Die vorliegende Motion bietet dazu allerdings keinen Mehrwert, dafür aber einen grossen Zusatzaufwand für Verwaltung und Wirtschaft, dies aus folgenden Gründen: Mit der gewünschten Anpassung der Verordnung über das Informationssystem Verkehrszulassung können keine zusätzlichen Informationen gewonnen werden, wie sich das der Motionär wünscht. Schon gar nicht wird das eigentliche Ziel erreicht.
Um das Schicksal von nicht immatrikulierten Fahrzeugen zu kennen, muss ihr Verbleib bekannt sein. Befindet sich ein Fahrzeug auf dem Occasionenmarkt, wurde es bereits verschrottet, exportiert oder in einer Scheune vergessen? Hier beginnen die Schwierigkeiten.
Zunächst stellt sich die Frage, ob ein Fahrzeug noch funktionstüchtig ist oder nicht. Das Gewicht der entsorgten, nicht mehr funktionstüchtigen Fahrzeuge in der Schweiz ist der Verwaltung bekannt. Für nicht mehr funktionstüchtige Fahrzeuge, die exportiert werden, besteht überdies eine abfallrechtliche Meldepflicht.

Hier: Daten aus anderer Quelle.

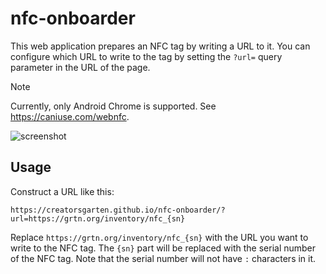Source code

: # nfc-onboarder

This web application prepares an NFC tag by writing a URL to it. You can configure which URL to write to the tag by setting the `?url=` query parameter in the URL of the page.

> [!NOTE]
> Currently, only Android Chrome is supported. See <https://caniuse.com/webnfc>.

![screenshot](https://github.com/creatorsgarten/nfc-onboarder/assets/193136/184448af-0cd6-4fb5-a188-a0f4e99622fb)

## Usage

Construct a URL like this:

```
https://creatorsgarten.github.io/nfc-onboarder/?url=https://grtn.org/inventory/nfc_{sn}
```

Replace `https://grtn.org/inventory/nfc_{sn}` with the URL you want to write to the NFC tag. The `{sn}` part will be replaced with the serial number of the NFC tag. Note that the serial number will not have `:` characters in it.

Bei noch funktionsfähigen Fahrzeugen gestaltet es sich hingegen komplizierter. Es besteht nämlich nur eine zollrechtliche Anmeldepflicht, wenn die Absicht besteht, dass das Fahrzeug nicht wieder in die Schweiz eingeführt wird. Ob eine zollrechtliche Anmeldepflicht besteht, hängt also vom Willen des Exporteurs ab. Verbleibt ein solches Fahrzeug definitiv im Ausland, so bleibt dies bei den schweizerischen Behörden unbemerkt, wenn nicht eine nachträgliche Meldung erfolgt. Aus der Praxis kann ich Ihnen sagen, dass eine solche Meldung nur in den seltensten Fällen erfolgt. Die Schweiz kann darum gar nicht feststellen, ob ein Auto im Ausland verschrottet oder generell verschrottet wurde. Nachforschungen im Ausland erachtet der Bundesrat diesbezüglich als nicht zielführend. Die geforderte Anpassung der Verordnung ist damit nutzlos.
Gleichzeitig würde die Meldepflicht bei den Fahrzeugverwertern und den Occasionshändlern zu einem hohen administrativen Aufwand führen. Wir sollten keinen Papiertiger schaffen, mit dem Fahrzeugverwerter, Occasionshändler und die Behörden mit einem unnötigen bürokratischen Aufwand belastet werden.
Es stellt sich die Frage, ob es aus Sicht der Verkehrssicherheit und der Umwelt überhaupt wünschenswert ist, dass ältere Fahrzeuge wieder in Verkehr gebracht werden oder viel länger im Verkehr bleiben als heute. Ich erinnere daran, dass neue Fahrzeuge weniger CO2 und weniger Schadstoffe wie Stickoxid ausstossen als ihre Vorgängermodelle.
Vor diesem Hintergrund beantragt der Bundesrat Ihnen, die Motion abzulehnen.